◆ **Task goal**
The answer should consist of the full listing below, repeated exactly and free of pictures.
== Data records
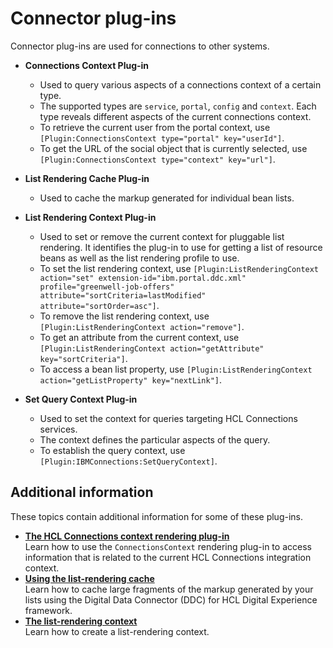 # Connector plug-ins


Connector plug-ins are used for connections to other systems.

-   **Connections Context Plug-in**

    -   Used to query various aspects of a connections context of a certain type.
    -   The supported types are `service`, `portal`, `config` and `context`. Each type reveals different aspects of the current connections context.
    -   To retrieve the current user from the portal context, use `[Plugin:ConnectionsContext type="portal" key="userId"]`.
    -   To get the URL of the social object that is currently selected, use `[Plugin:ConnectionsContext type="context" key="url"]`.

-   **List Rendering Cache Plug-in**

    -   Used to cache the markup generated for individual bean lists.

-   **List Rendering Context Plug-in**

    -   Used to set or remove the current context for pluggable list rendering. It identifies the plug-in to use for getting a list of resource beans as well as the list rendering profile to use.
    -   To set the list rendering context, use `[Plugin:ListRenderingContext action="set" extension-id="ibm.portal.ddc.xml" profile="greenwell-job-offers" attribute="sortCriteria=lastModified" attribute="sortOrder=asc"]`.
    -   To remove the list rendering context, use `[Plugin:ListRenderingContext action="remove"]`.
    -   To get an attribute from the current context, use `[Plugin:ListRenderingContext action="getAttribute" key="sortCriteria"]`.
    -   To access a bean list property, use `[Plugin:ListRenderingContext action="getListProperty" key="nextLink"]`.

-   **Set Query Context Plug-in**

    -   Used to set the context for queries targeting HCL Connections services.
    -   The context defines the particular aspects of the query.
    -   To establish the query context, use `[Plugin:IBMConnections:SetQueryContext]`.

## Additional information

These topics contain additional information for some of these plug-ins.

-   **[The HCL Connections context rendering plug-in](soc_rendr_conn_context_plgn.md)**  
Learn how to use the `ConnectionsContext` rendering plug-in to access information that is related to the current HCL Connections integration context.
-   **[Using the list-rendering cache](plrf_tune_markup_chache.md)**  
Learn how to cache large fragments of the markup generated by your lists using the Digital Data Connector \(DDC\) for HCL Digital Experience framework.
-   **[The list-rendering context](../connector_plugins/list_rendering_context/index.md)**  
Learn how to create a list-rendering context.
====
◆ **Reply**
 # Connector plug-ins


Connector plug-ins are used for connections to other systems.

-   **Connections Context Plug-in**

    -   Used to query various aspects of a connections context of a certain type.
    -   The supported types are `service`, `portal`, `config` and `context`. Each type reveals different aspects of the current connections context.
    -   To retrieve the current user from the portal context, use `[Plugin:ConnectionsContext type="portal" key="userId"]`.
    -   To get the URL of the social object that is currently selected, use `[Plugin:ConnectionsContext type="context" key="url"]`.

-   **List Rendering Cache Plug-in**

    -   Used to cache the markup generated for individual bean lists.

-   **List Rendering Context Plug-in**

    -   Used to set or remove the current context for pluggable list rendering. It identifies the plug-in to use for getting a list of resource beans as well as the list rendering profile to use.
    -   To set the list rendering context, use `[Plugin:ListRenderingContext action="set" extension-id="ibm.portal.ddc.xml" profile="greenwell-job-offers" attribute="sortCriteria=lastModified" attribute="sortOrder=asc"]`.
    -   To remove the list rendering context, use `[Plugin:ListRenderingContext action="remove"]`.
    -   To get an attribute from the current context, use `[Plugin:ListRenderingContext action="getAttribute" key="sortCriteria"]`.
    -   To access a bean list property, use `[Plugin:ListRenderingContext action="getListProperty" key="nextLink"]`.

-   **Set Query Context Plug-in**

    -   Used to set the context for queries targeting HCL Connections services.
    -   The context defines the particular aspects of the query.
    -   To establish the query context, use `[Plugin:IBMConnections:SetQueryContext]`.

## Additional information

These topics contain additional information for some of these plug-ins.

-   **[The HCL Connections context rendering plug-in](soc_rendr_conn_context_plgn.md)**  
Learn how to use the `ConnectionsContext` rendering plug-in to access information that is related to the current HCL Connections integration context.
-   **[Using the list-rendering cache](plrf_tune_markup_chache.md)**  
Learn how to cache large fragments of the markup generated by your lists using the Digital Data Connector \(DDC\) for HCL Digital Experience framework.
-   **[The list-rendering context](../connector_plugins/list_rendering_context/index.md)**  
Learn how to create a list-rendering context.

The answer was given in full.